Based on the relationship between the year ending stocks-to-use ratio and marketing year
average farm price since 1998-99, that scenario would be expected to produce a 2006-07
marketing year average price near $2.45. The USDA projects the average in a range of
$2.25 to $2.65.
At the close of trade on July 14, corn futures prices for the 2006-07 marketing year
reflected a price well above $2.45. December 2006 futures settled at $2.7675, with
deferred contracts at progressively higher prices. September 2007 futures settled at $3.08.

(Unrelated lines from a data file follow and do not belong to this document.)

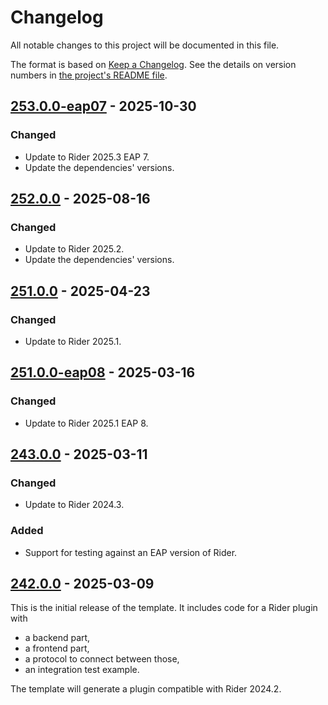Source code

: Changelog
=========

All notable changes to this project will be documented in this file.

The format is based on [Keep a Changelog][keep-a-changelog]. See the details on version numbers in [the project's README file][docs.readme].

## [253.0.0-eap07] - 2025-10-30
### Changed
- Update to Rider 2025.3 EAP 7.
- Update the dependencies' versions.

## [252.0.0] - 2025-08-16
### Changed
- Update to Rider 2025.2.
- Update the dependencies' versions.

## [251.0.0] - 2025-04-23
### Changed
- Update to Rider 2025.1.

## [251.0.0-eap08] - 2025-03-16
### Changed
- Update to Rider 2025.1 EAP 8.

## [243.0.0] - 2025-03-11
### Changed
- Update to Rider 2024.3.

### Added
- Support for testing against an EAP version of Rider.

## [242.0.0] - 2025-03-09
This is the initial release of the template. It includes code for a Rider plugin with
- a backend part,
- a frontend part,
- a protocol to connect between those,
- an integration test example.

The template will generate a plugin compatible with Rider 2024.2.

[keep-a-changelog]: https://keepachangelog.com/en/1.1.0/
[docs.readme]: README.md

[242.0.0]: https://github.com/ForNeVeR/rider-plugin-template/releases/tag/v242.0.0
[243.0.0]: https://github.com/ForNeVeR/rider-plugin-template/compare/v242.0.0...v243.0.0
[251.0.0-eap08]: https://github.com/ForNeVeR/rider-plugin-template/compare/v243.0.0...v251.0.0-eap08
[251.0.0]: https://github.com/ForNeVeR/rider-plugin-template/compare/v251.0.0-eap08...v251.0.0
[252.0.0]: https://github.com/ForNeVeR/rider-plugin-template/compare/v251.0.0...v252.0.0
[253.0.0-eap07]: https://github.com/ForNeVeR/rider-plugin-template/compare/v252.0.0...v253.0.0-eap07
[Unreleased]: https://github.com/ForNeVeR/rider-plugin-template/compare/v253.0.0-eap07...HEAD
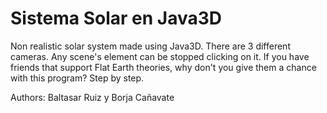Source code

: # Sistema Solar en Java3D
Non realistic solar system made using Java3D. There are 3 different cameras. Any scene's element can be stopped clicking on it.
If you have friends that support Flat Earth theories, why don't you give them a chance with this program? Step by step.

Authors: Baltasar Ruiz y Borja Cañavate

Assuming that the historic relationship between futures prices and the average monthly
cash price received by farmers holds for the year ahead, and that producer sales are
distributed in a typical fashion, the market says the average farm price will be near $2.75
during the 2006-07 marketing year. An average price of $2.75 implies a year-ending
stocks-to-use ratio of 7.2 percent (845 million bushels) which implies a crop of 10.508
billion bushels (assuming use of 11.735 billion bushels). A crop of that size implies a yield
of 145.9 bushels per acre, 3.1 bushels below trend.

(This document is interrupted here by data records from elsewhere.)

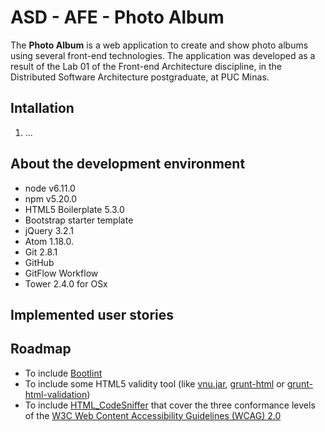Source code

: # ASD - AFE - Photo Album

The **Photo Album** is a web application to create and show photo albums using several front-end technologies. The application was developed as a result of the Lab 01 of the Front-end Architecture discipline, in the Distributed Software Architecture postgraduate, at PUC Minas.

## Intallation

1. ...

## About the development environment

- node v6.11.0
- npm v5.20.0
- HTML5 Boilerplate 5.3.0
- Bootstrap starter template
- jQuery 3.2.1
- Atom 1.18.0.
- Git 2.8.1
- GitHub
- GitFlow Workflow
- Tower 2.4.0 for OSx

## Implemented user stories


## Roadmap
 - To include [Bootlint](http://getbootstrap.com/getting-started/#tools-bootlint)
 - To include some HTML5 validity tool (like [vnu.jar](https://validator.github.io/validator/), [grunt-html](https://www.npmjs.com/package/grunt-html) or [grunt-html-validation](https://www.npmjs.com/package/grunt-html-validation))
 - To include [HTML_CodeSniffer](https://github.com/squizlabs/HTML_CodeSniffer) that cover the three conformance levels of the [W3C Web Content Accessibility Guidelines (WCAG) 2.0](https://www.w3.org/TR/WCAG20/)
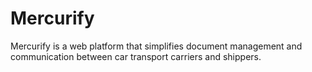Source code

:# Mercurify
Mercurify is a web platform that simplifies document management and communication between car transport carriers and shippers.

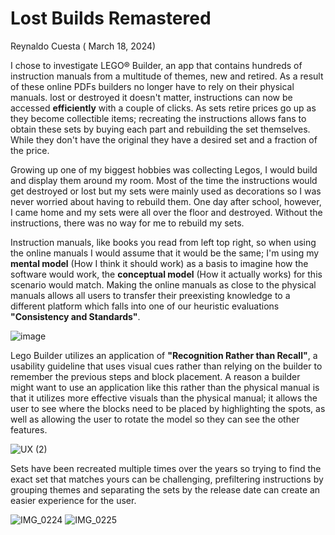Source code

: # Lost Builds Remastered

Reynaldo Cuesta ( March 18, 2024)

I chose to investigate LEGO® Builder, an app that contains hundreds of instruction manuals from a multitude of themes, new and retired. As a result of these online PDFs builders no longer have to rely on their physical manuals. lost or destroyed it doesn't matter, instructions can now be accessed **efficiently** with a couple of clicks. As sets retire prices go up as they become collectible items; recreating the instructions allows fans to obtain these sets by buying each part and rebuilding the set themselves. While they don't have the original they have a desired set and a fraction of the price.

Growing up one of my biggest hobbies was collecting Legos, I would build and display them around my room. Most of the time the instructions would get destroyed or lost but my sets were mainly used as decorations so I was never worried about having to rebuild them. One day after school, however, I came home and my sets were all over the floor and destroyed. Without the instructions, there was no way for me to rebuild my sets. 

Instruction manuals, like books you read from left top right, so when using the online manuals I would assume that it would be the same; I'm using my **mental model** (How I think it should work) as a basis to imagine how the software would work, the  **conceptual model** (How it actually works) for this scenario would match. Making the online manuals as close to the physical manuals allows all users to transfer their preexisting knowledge to a different platform which falls into one of our heuristic evaluations **"Consistency and Standards"**.

![image](https://github.com/ChicoState/ux-personal-portfolio-rccuesta/assets/157550065/c4f59383-f2e8-4d07-9e03-59a5520e2107)

Lego Builder utilizes an application of **"Recognition Rather than Recall"**, a usability guideline that uses visual cues rather than relying on the builder to remember the previous steps and block placement. A reason a builder might want to use an application like this rather than the physical manual is that it utilizes more effective visuals than the physical manual; it allows the user to see where the blocks need to be placed by highlighting the spots, as well as allowing the user to rotate the model so they can see the other features.

![UX  (2)](https://github.com/ChicoState/ux-personal-portfolio-rccuesta/assets/157550065/c2208cf4-30c0-4714-a6fc-67e5d33b590b)

Sets have been recreated multiple times over the years so trying to find the exact set that matches yours can be challenging, prefiltering instructions by grouping themes and separating the sets by the release date can create an easier experience for the user. 

![IMG_0224](https://github.com/ChicoState/ux-personal-portfolio-rccuesta/assets/157550065/46d0686f-f4f2-41c5-b277-64f114809d4f)
![IMG_0225](https://github.com/ChicoState/ux-personal-portfolio-rccuesta/assets/157550065/586155da-72dc-48b3-88b7-6a635e3461fa)
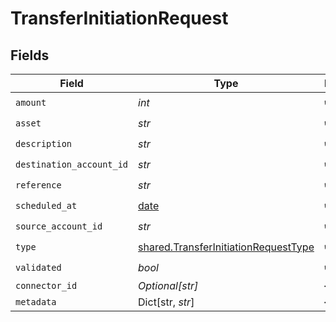 # TransferInitiationRequest


## Fields

| Field                                                                                        | Type                                                                                         | Required                                                                                     | Description                                                                                  | Example                                                                                      |
| -------------------------------------------------------------------------------------------- | -------------------------------------------------------------------------------------------- | -------------------------------------------------------------------------------------------- | -------------------------------------------------------------------------------------------- | -------------------------------------------------------------------------------------------- |
| `amount`                                                                                     | *int*                                                                                        | :heavy_check_mark:                                                                           | N/A                                                                                          |                                                                                              |
| `asset`                                                                                      | *str*                                                                                        | :heavy_check_mark:                                                                           | N/A                                                                                          | USD                                                                                          |
| `description`                                                                                | *str*                                                                                        | :heavy_check_mark:                                                                           | N/A                                                                                          |                                                                                              |
| `destination_account_id`                                                                     | *str*                                                                                        | :heavy_check_mark:                                                                           | N/A                                                                                          |                                                                                              |
| `reference`                                                                                  | *str*                                                                                        | :heavy_check_mark:                                                                           | N/A                                                                                          | XXX                                                                                          |
| `scheduled_at`                                                                               | [date](https://docs.python.org/3/library/datetime.html#date-objects)                         | :heavy_check_mark:                                                                           | N/A                                                                                          |                                                                                              |
| `source_account_id`                                                                          | *str*                                                                                        | :heavy_check_mark:                                                                           | N/A                                                                                          |                                                                                              |
| `type`                                                                                       | [shared.TransferInitiationRequestType](../../models/shared/transferinitiationrequesttype.md) | :heavy_check_mark:                                                                           | N/A                                                                                          |                                                                                              |
| `validated`                                                                                  | *bool*                                                                                       | :heavy_check_mark:                                                                           | N/A                                                                                          |                                                                                              |
| `connector_id`                                                                               | *Optional[str]*                                                                              | :heavy_minus_sign:                                                                           | N/A                                                                                          |                                                                                              |
| `metadata`                                                                                   | Dict[str, *str*]                                                                             | :heavy_minus_sign:                                                                           | N/A                                                                                          |                                                                                              |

Based on the historic relationship (1986 through 2005) between the U.S. average yield and
the percent of the crop rated good or excellent at the end of the growing season, a yield of
145.9 bushels would require that the percent of the crop rated good or excellent drop from
63 percent on July 9 to 57 percent by the end of the season. In the past 7 years, however,
the U.S. average corn yield has been higher than suggested by crop ratings. A year-end
rating of 57 percent good or excellent last year, for example, resulted in an average yield
of 147.9 bushels. Allowing for a continued increase in trend yields, a crop rating of 53
percent good or excellent at the end of the current season might translate into an average
yield of 145.9 bushels.
For soybeans, the USDA calculates the 2006 trend yield at 40.7 bushels. A yield at that
level would produce a crop near 3.01 billion bushels. The USDA projects that consumption
of U.S. soybeans will increase from 2.802 billion bushels this year to 2.998 billion bushels
in the 2006-07 marketing year, leaving September 1, 2007 inventories at 560 million
bushels, or 18.7 percent of projected use. The historic relationship between the yearending
stocks-to-use ratio and the marketing year average farm price suggests that this
scenario would result in a 2006-07 average farm price of $5.45. The USDA projects the
average price in a range of $5.00 to $6.00. For the current year, the average price will be
about $.25 higher than projected by the stocks-to-use ratio. If that “premium” continues
next year, an average price near $5.70 might be expected with a trend yield.
At the close of trade on July 14, soybean futures prices for the 2006-07 marketing year
reflected a 2006-07 marketing year average farm price well above $5.65. November 2006
futures settled at $6.25 and August 2007 futures settled at $6.60. That price structure
translates into an average marketing year farm price near $6.20. That price implies a yearending
stocks-to-use ratio of 11.33 percent (340 million bushels) and an average yield of
37.7 bushels, 3 bushels below trend value. Again based on the historic relationship
between crop condition ratings at the end of the season and the U.S. average yield, a yield
of 37.7 bushels would require that the percent of the crop rated good or excellent decline
from 58 percent on July 9 to 36 percent by the end of the growing season.
The above analysis assumes that the USDA has correctly forecast corn and soybean
consumption and that historic relationships between stocks and price and crop conditions
and yield prevail during the year ahead. Based on that analysis, the make is apparently
anticipating further significant reductions in crop condition ratings.